The pros and cons of Qnups

Since HM Revenue & Customs (HMRC) introduced the Qualifying Non-UK Pension Scheme (Qnups) in 2010, there has been much interest but little uptake of these as standalone pensions.

Initially, Qnups were regarded as inheritance tax (IHT) planning vehicles. However, the primary purpose must be to provide retirement benefits.

The limitations on how these benefits can be taken, in comparison with flexi access from UK schemes, along with the difficulty in showing that the contributions made were for genuine retirement planning, meant few Qnups were actually written.

The key differences

Unlike Qualifying Recognised Overseas Pension Schemes (Qrops), there is no notification to HMRC for a Qnups, so it is important to ensure that any scheme used as a Qnups meets all the legislation requirements. The definition of a Qnups was set out in Statutory Instrument no 51 of 2006 and no changes have been made since it was issued.

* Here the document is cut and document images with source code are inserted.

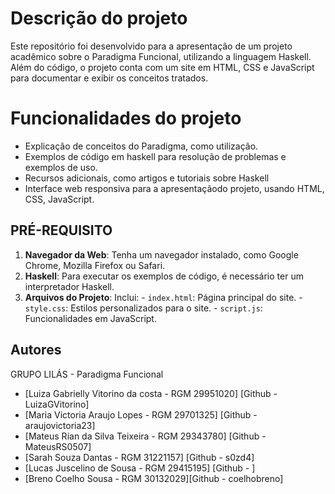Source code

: # Descrição do projeto
Este repositório foi desenvolvido para a apresentação de um projeto acadêmico sobre o Paradigma Funcional, utilizando a linguagem Haskell. Além do código, o projeto conta com um site em HTML, CSS e JavaScript para documentar e exibir os conceitos tratados.
# Funcionalidades do projeto
- Explicação de conceitos do Paradigma, como utilização. 
- Exemplos de código em haskell para resolução de problemas e exemplos de uso.
- Recursos adicionais, como artigos e tutoriais sobre Haskell
- Interface web responsiva para a apresentaçãodo projeto, usando HTML, CSS, JavaScript.
  
## PRÉ-REQUISITO 
1. **Navegador da Web**: Tenha um navegador instalado, como Google Chrome, Mozilla Firefox ou Safari.
2. **Haskell**: Para executar os exemplos de código, é necessário ter um interpretador Haskell. 
3. **Arquivos do Projeto**: Inclui: - `index.html`: Página principal do site. - `style.css`: Estilos personalizados para o site. - `script.js`: Funcionalidades em JavaScript.
## Autores
GRUPO LILÁS - Paradigma Funcional 
- [Luiza Gabrielly Vitorino da costa - RGM 29951020] [Github - LuizaGVitorino]
- [Maria Victoria Araujo Lopes - RGM 29701325] [Github - araujovictoria23]
- [Mateus Rian da Silva Teixeira - RGM 29343780] [Github - MateusRS0507]
- [Sarah Souza Dantas - RGM 31221157] [Github - s0zd4]
- [Lucas Juscelino de Sousa - RGM 29415195] [Github - ]
- [Breno Coelho Sousa - RGM 30132029][Github - coelhobreno]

If the Qnups is in a jurisdiction where pension schemes are regulated, there is no need to provide an ‘income for life’ for 70% of the fund, providing benefits in a similar way to the UK’s flexi access.

Examples of jurisdictions where pension schemes are regulated are Isle of Man, Malta and Gibraltar.

A major concern around Qnups, and where they are most likely to be attacked by HMRC, is if it can be shown that the contribution was not made for ‘bona fide’ retirement planning.

In an ideal scenario a client would discuss his pension shortfall with his adviser, and the adviser would obtain a calculation, ideally from an actuary or similar qualified individual, of how to meet that shortfall based on his risk profile and future expectations.

The client could then invest the recommended amount into a Qnups with the plan to start taking income at retirement.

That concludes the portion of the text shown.